What does the future hold for 'ed-tech'?
As world leaders gathered in Davos, Switzerland this January to discuss the impact and profound changes underpinning the Fourth Industrial Revolution, I’d like to take a moment to look at how innovation can transform the face of an industry.
In the KPMG Q4’15 Venture Capital Report , developed in collaboration with CB Insights, one industry stood out from the crowd. While Venture Capital (VC) investment declined across many industries during the quarter, Education-Technology (Ed-tech) showed a dramatic upward curve. In fact, VC investment in Ed-tech companies during Q4 reached over US$1 billion for the first time ever – a growth of over 300 percent compared to the previous quarter.

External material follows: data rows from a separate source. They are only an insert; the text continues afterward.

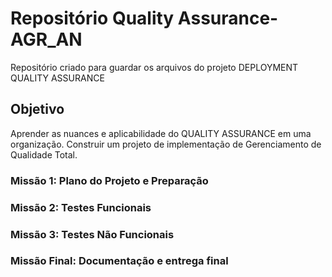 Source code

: <h1>Repositório Quality Assurance-AGR_AN</h1>

<p>Repositório criado para guardar os arquivos do projeto DEPLOYMENT QUALITY ASSURANCE</p>

<h2>Objetivo</h2>
<p>Aprender as nuances e aplicabilidade do QUALITY ASSURANCE em uma organização.
Construir um projeto de implementação de Gerenciamento de Qualidade Total.</p>

<h3>Missão 1: Plano do Projeto e Preparação </h3>

<h3>Missão 2: Testes Funcionais</h3>

<h3>Missão 3: Testes Não Funcionais</h3>

<h3>Missão Final: Documentação e entrega final</h3>
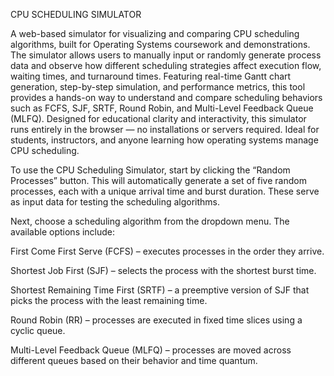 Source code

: CPU SCHEDULING SIMULATOR

A web-based simulator for visualizing and comparing CPU scheduling algorithms, built for Operating Systems coursework and demonstrations. The simulator allows users to manually input or randomly generate process data and observe how different scheduling strategies affect execution flow, waiting times, and turnaround times.
Featuring real-time Gantt chart generation, step-by-step simulation, and performance metrics, this tool provides a hands-on way to understand and compare scheduling behaviors such as FCFS, SJF, SRTF, Round Robin, and Multi-Level Feedback Queue (MLFQ).
Designed for educational clarity and interactivity, this simulator runs entirely in the browser — no installations or servers required. Ideal for students, instructors, and anyone learning how operating systems manage CPU scheduling.

To use the CPU Scheduling Simulator, start by clicking the “Random Processes” button. This will automatically generate a set of five random processes, each with a unique arrival time and burst duration. These serve as input data for testing the scheduling algorithms.

Next, choose a scheduling algorithm from the dropdown menu. The available options include:

First Come First Serve (FCFS) – executes processes in the order they arrive.

Shortest Job First (SJF) – selects the process with the shortest burst time.

Shortest Remaining Time First (SRTF) – a preemptive version of SJF that picks the process with the least remaining time.

Round Robin (RR) – processes are executed in fixed time slices using a cyclic queue.

Multi-Level Feedback Queue (MLFQ) – processes are moved across different queues based on their behavior and time quantum.
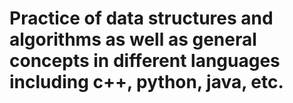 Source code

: # Practice of data structures and algorithms as well as general concepts in different languages including c++, python, java, etc.
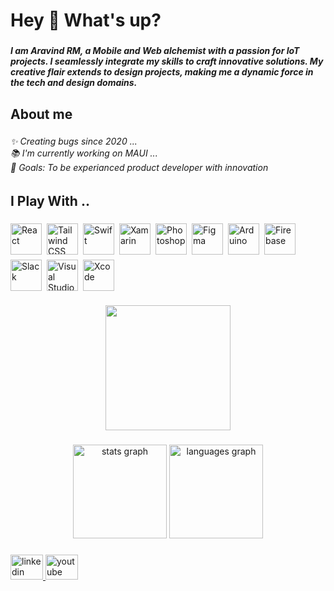 <h1 align="left">Hey 👋 What's up?</h1>

###

<h5 align="left">I am Aravind RM, a Mobile and Web alchemist with a passion for IoT projects. I seamlessly integrate my skills to craft innovative solutions. My creative flair extends to design projects, making me a dynamic force in the tech and design domains.</h5>

###

<h2 align="left">About me</h2>

###

<h6 align="left">✨ Creating bugs since 2020 ...<br>📚 I'm currently working on MAUI ...<br>🎯 Goals: To be experianced product developer with innovation</h6>

###

<h2 align="left">I Play With ..</h2>

###

<div style="display: flex; align-items: center; gap: 8px; flex-wrap: wrap;">
  <img src="https://cdn.jsdelivr.net/gh/devicons/devicon/icons/react/react-original.svg" style="width: 50px; height: 50px;" alt="React" />
  <img src="https://skillicons.dev/icons?i=tailwind" style="width: 50px; height: 50px;" alt="Tailwind CSS" />
  <img src="https://cdn.jsdelivr.net/gh/devicons/devicon/icons/swift/swift-original.svg" style="width: 50px; height: 50px;" alt="Swift" />
  <img src="https://cdn.jsdelivr.net/gh/devicons/devicon/icons/xamarin/xamarin-original.svg" style="width: 50px; height: 50px;" alt="Xamarin" />
  <img src="https://skillicons.dev/icons?i=ps" style="width: 50px; height: 50px;" alt="Photoshop" />
  <img src="https://skillicons.dev/icons?i=figma" style="width: 50px; height: 50px;" alt="Figma" />
  <img src="https://cdn.jsdelivr.net/gh/devicons/devicon/icons/arduino/arduino-original.svg" style="width: 50px; height: 50px;" alt="Arduino" />
  <img src="https://cdn.jsdelivr.net/gh/devicons/devicon/icons/firebase/firebase-plain.svg" style="width: 50px; height: 50px;" alt="Firebase" />
  <img src="https://cdn.jsdelivr.net/gh/devicons/devicon/icons/slack/slack-original.svg" style="width: 50px; height: 50px;" alt="Slack" />
  <img src="https://cdn.jsdelivr.net/gh/devicons/devicon/icons/visualstudio/visualstudio-plain.svg" style="width: 50px; height: 50px;" alt="Visual Studio" />
  <img src="https://cdn.jsdelivr.net/gh/devicons/devicon/icons/xcode/xcode-original.svg" style="width: 50px; height: 50px;" alt="Xcode" />
</div>



###

<div align="center">
  <img height="200" src="https://c.tenor.com/M62TVWh-ZukAAAAC/tenor.gif"  />
</div>

###

<div align="center">
  <img src="https://github-readme-stats.vercel.app/api?username=ARAVIND1702&hide_title=false&hide_rank=false&show_icons=true&include_all_commits=true&count_private=true&disable_animations=false&theme=merko&locale=en&hide_border=false&order=1" height="150" alt="stats graph"  />
  <img src="https://github-readme-stats.vercel.app/api/top-langs?username=ARAVIND1702&locale=en&hide_title=false&layout=compact&card_width=320&langs_count=5&theme=merko&hide_border=false&order=2" height="150" alt="languages graph"  />
</div>

###

###

<div align="left">
  <a href="https://in.linkedin.com/in/rm-aravind" target="_blank">
    <img src="https://raw.githubusercontent.com/maurodesouza/profile-readme-generator/master/src/assets/icons/social/linkedin/default.svg" width="52" height="40" alt="linkedin logo"  />
  </a>
  <a href="https://www.youtube.com/channel/UCCebebHPTDg2FZFL8ICK6hA" target="_blank">
    <img src="https://raw.githubusercontent.com/maurodesouza/profile-readme-generator/master/src/assets/icons/social/youtube/default.svg" width="52" height="40" alt="youtube logo"  />
  </a>
</div>

###
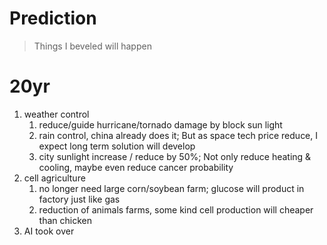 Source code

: # Prediction
> Things I beveled will happen


# 20yr
1. weather control
   1. reduce/guide hurricane/tornado damage by block sun light
   2. rain control, china already does it; But as space tech price reduce, I expect long term solution will develop
   3. city sunlight increase / reduce by 50%; Not only reduce heating & cooling, maybe even reduce cancer probability
2. cell agriculture
   1. no longer need large corn/soybean farm; glucose will product in factory just like gas
   2. reduction of animals farms, some kind cell production will cheaper than chicken
3. AI took over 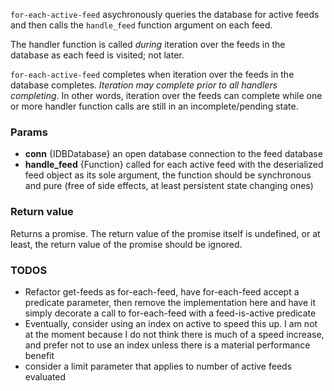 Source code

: `for-each-active-feed` asychronously queries the database for active feeds and then calls the `handle_feed` function argument on each feed.

The handler function is called *during* iteration over the feeds in the database as each feed is visited; not later.

`for-each-active-feed` completes when iteration over the feeds in the database completes. *Iteration may complete prior to all handlers completing*. In other words, iteration over the feeds can complete while one or more handler function calls are still in an incomplete/pending state.

### Params
* **conn** {IDBDatabase} an open database connection to the feed database
* **handle_feed** {Function} called for each active feed with the deserialized feed object as its sole argument, the function should be synchronous and pure (free of side effects, at least persistent state changing ones)

### Return value
Returns a promise. The return value of the promise itself is undefined, or at least, the return value of the promise should be ignored.

### TODOS
* Refactor get-feeds as for-each-feed, have for-each-feed accept a predicate parameter, then remove the implementation here and have it simply decorate a call to for-each-feed with a feed-is-active predicate
* Eventually, consider using an index on active to speed this up. I am not at the moment because I do not think there is much of a speed increase, and prefer not to use an index unless there is a material performance benefit
* consider a limit parameter that applies to number of active feeds evaluated
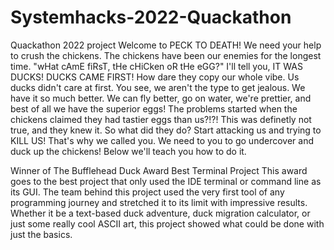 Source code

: # Systemhacks-2022-Quackathon
Quackathon 2022 project Welcome to PECK TO DEATH! We need your help to crush the chickens. The chickens have been our enemies for the longest time. "wHat cAmE fiRsT, tHe cHiCken oR tHe eGG?" I'll tell you, IT WAS DUCKS! DUCKS CAME FIRST! How dare they copy our whole vibe. Us ducks didn't care at first. You see, we aren't the type to get jealous. We have it so much better. We can fly better, go on water, we're prettier, and best of all we have the superior eggs! The problems started when the chickens claimed they had tastier eggs than us?!?! This was definetly not true, and they knew it. So what did they do? Start attacking us and trying to KILL US! That's why we called you. We need to you to go undercover and duck up the chickens! Below we'll teach you how to do it.

Winner of The Bufflehead Duck Award
Best Terminal Project
This award goes to the best project that only used the IDE terminal or command line as its GUI. The team behind this project used the very first tool of any programming journey and stretched it to its limit with impressive results. Whether it be a text-based duck adventure, duck migration calculator, or just some really cool ASCII art, this project showed what could be done with just the basics.
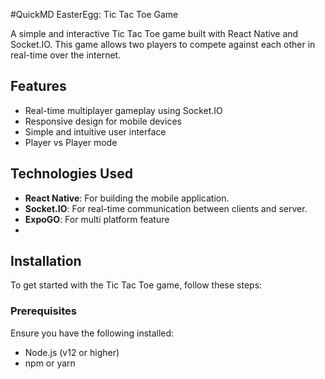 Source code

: #QuickMD EasterEgg: Tic Tac Toe Game

A simple and interactive Tic Tac Toe game built with React Native and Socket.IO. This game allows two players to compete against each other in real-time over the internet.

## Features

- Real-time multiplayer gameplay using Socket.IO
- Responsive design for mobile devices
- Simple and intuitive user interface
- Player vs Player mode

## Technologies Used

- **React Native**: For building the mobile application.
- **Socket.IO**: For real-time communication between clients and server.
- **ExpoGO**: For multi platform feature
- 
## Installation

To get started with the Tic Tac Toe game, follow these steps:

### Prerequisites

Ensure you have the following installed:

- Node.js (v12 or higher)
- npm or yarn


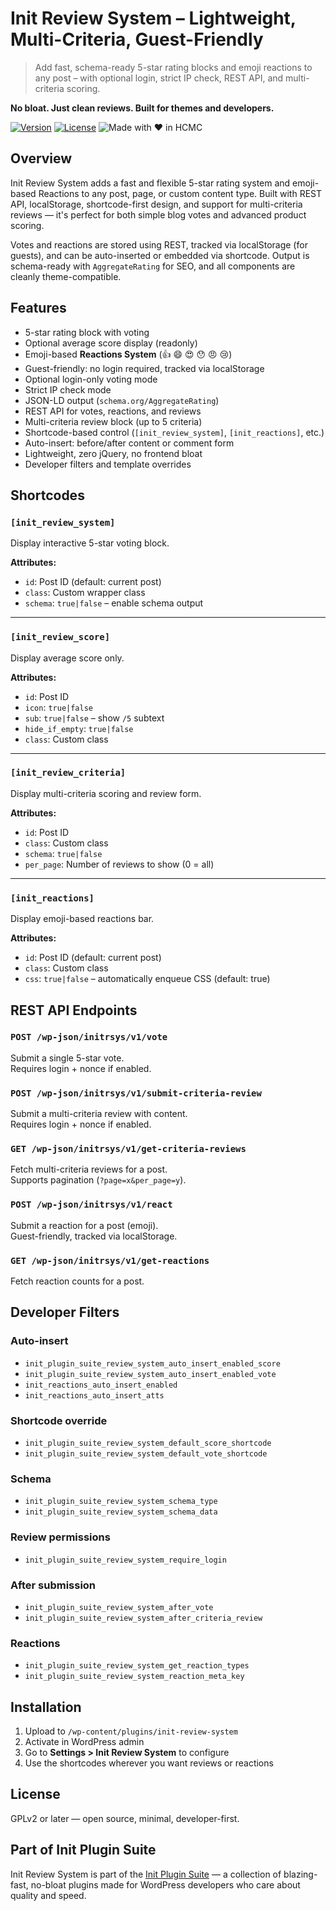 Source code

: # Init Review System – Lightweight, Multi-Criteria, Guest-Friendly

> Add fast, schema-ready 5-star rating blocks and emoji reactions to any post – with optional login, strict IP check, REST API, and multi-criteria scoring.

**No bloat. Just clean reviews. Built for themes and developers.**

[![Version](https://img.shields.io/badge/stable-v1.4-blue.svg)](https://wordpress.org/plugins/init-review-system/)
[![License](https://img.shields.io/badge/license-GPLv2-blue.svg)](https://www.gnu.org/licenses/gpl-2.0.html)
![Made with ❤️ in HCMC](https://img.shields.io/badge/Made%20with-%E2%9D%A4%EF%B8%8F%20in%20HCMC-blue)

## Overview

Init Review System adds a fast and flexible 5-star rating system and emoji-based Reactions to any post, page, or custom content type. Built with REST API, localStorage, shortcode-first design, and support for multi-criteria reviews — it's perfect for both simple blog votes and advanced product scoring.

Votes and reactions are stored using REST, tracked via localStorage (for guests), and can be auto-inserted or embedded via shortcode. Output is schema-ready with `AggregateRating` for SEO, and all components are cleanly theme-compatible.

## Features

- 5-star rating block with voting
- Optional average score display (readonly)
- Emoji-based **Reactions System** (👍 😄 😍 😯 😠 😢)
- Guest-friendly: no login required, tracked via localStorage
- Optional login-only voting mode
- Strict IP check mode
- JSON-LD output (`schema.org/AggregateRating`)
- REST API for votes, reactions, and reviews
- Multi-criteria review block (up to 5 criteria)
- Shortcode-based control (`[init_review_system]`, `[init_reactions]`, etc.)
- Auto-insert: before/after content or comment form
- Lightweight, zero jQuery, no frontend bloat
- Developer filters and template overrides

## Shortcodes

### `[init_review_system]`  
Display interactive 5-star voting block.  

**Attributes:**
- `id`: Post ID (default: current post)
- `class`: Custom wrapper class
- `schema`: `true|false` – enable schema output

---

### `[init_review_score]`  
Display average score only.  

**Attributes:**
- `id`: Post ID
- `icon`: `true|false`
- `sub`: `true|false` – show `/5` subtext
- `hide_if_empty`: `true|false`
- `class`: Custom class

---

### `[init_review_criteria]`  
Display multi-criteria scoring and review form.

**Attributes:**
- `id`: Post ID
- `class`: Custom class
- `schema`: `true|false`
- `per_page`: Number of reviews to show (0 = all)

---

### `[init_reactions]`  
Display emoji-based reactions bar.  

**Attributes:**
- `id`: Post ID (default: current post)
- `class`: Custom class
- `css`: `true|false` – automatically enqueue CSS (default: true)

## REST API Endpoints

### `POST /wp-json/initrsys/v1/vote`  
Submit a single 5-star vote.  
Requires login + nonce if enabled.

### `POST /wp-json/initrsys/v1/submit-criteria-review`  
Submit a multi-criteria review with content.  
Requires login + nonce if enabled.

### `GET /wp-json/initrsys/v1/get-criteria-reviews`  
Fetch multi-criteria reviews for a post.  
Supports pagination (`?page=x&per_page=y`).

### `POST /wp-json/initrsys/v1/react`  
Submit a reaction for a post (emoji).  
Guest-friendly, tracked via localStorage.

### `GET /wp-json/initrsys/v1/get-reactions`  
Fetch reaction counts for a post.

## Developer Filters

### Auto-insert
- `init_plugin_suite_review_system_auto_insert_enabled_score`
- `init_plugin_suite_review_system_auto_insert_enabled_vote`
- `init_reactions_auto_insert_enabled`
- `init_reactions_auto_insert_atts`

### Shortcode override
- `init_plugin_suite_review_system_default_score_shortcode`
- `init_plugin_suite_review_system_default_vote_shortcode`

### Schema
- `init_plugin_suite_review_system_schema_type`
- `init_plugin_suite_review_system_schema_data`

### Review permissions
- `init_plugin_suite_review_system_require_login`

### After submission
- `init_plugin_suite_review_system_after_vote`
- `init_plugin_suite_review_system_after_criteria_review`

### Reactions
- `init_plugin_suite_review_system_get_reaction_types`
- `init_plugin_suite_review_system_reaction_meta_key`

## Installation

1. Upload to `/wp-content/plugins/init-review-system`
2. Activate in WordPress admin
3. Go to **Settings > Init Review System** to configure
4. Use the shortcodes wherever you want reviews or reactions

## License

GPLv2 or later — open source, minimal, developer-first.

## Part of Init Plugin Suite

Init Review System is part of the [Init Plugin Suite](https://en.inithtml.com/init-plugin-suite-minimalist-powerful-and-free-wordpress-plugins/) — a collection of blazing-fast, no-bloat plugins made for WordPress developers who care about quality and speed.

This increase was remarkable – not only for its timing, but for the number of $100 million-plus deals occurring in the industry at a time when other industries were hit hard by VC investors growing more cautious. At the same time, it goes to show that when an industry is in the midst of significant transformation – investors take note.
Now, Ed-tech’s rise did not come completely out of left field. We’ve been talking about the potential posed by Ed-tech for a number of quarters, if not more. In many countries, there’s a real need to update and modernize educational systems – whether primary school, high school, higher education or continuing education. There’s also a fierce demand from parents, students and teachers to have access to more innovative technologies to support learning.
Given the potential market for Ed-tech, many investors have been focused more on where to invest their capital – rather than on whether to invest it. Ed-tech comes in all shapes and sizes – from technologies underpinning universities that offer MOOCs (Massive Open Online Courses) to interactive learning apps, language apps, testing programs and technologies designed to increase classroom effectiveness.
There are hundreds of companies right now looking to transform education the way Uber has transformed transportation. In fact, according to our Q4 Venture Pulse Report, 234 Ed-tech companies raised over $2.5 billion through VC funding rounds in 2015 – each offering a unique value proposition for transforming education in some way. While many of these deals were funded in North America, significant deals occurred in all regions, including Asia and Europe. During Q4, the top 3 VC deals included HotChalk ($230 million – Corporate Minority), TutorGroup ($200 million – Series C) and Udacity ($105 million – Series D).
Although industry evolution on the scale suggested by the World Economic Forum doesn’t come without risks. In Ed-tech, the reality is that some companies have found it difficult to monetize their offerings. As governments begin to regulate some technologies, additional challenges may arise. For example, some states in the US are considering strengthening privacy laws. This could hinder the ability of some Ed-tech app developers to make a profit.
Looking ahead, it seems as if Ed-tech is only in the early stages of industry-wide evolution. But that’s what makes it so interesting to investors – the potential. It will certainly be interesting to see how all aspects of the industry evolve over the next few years. The founders that come up with an optimal product or strategy that meets the needs of all stakeholders, including teachers, administrators and students, will be the most attractive to investors.
Note: Data has been sourced through the Venture Pulse Report (Q4’15). A global analysis of venture funding by KPMG International and CB insights (data provided by CB Insights).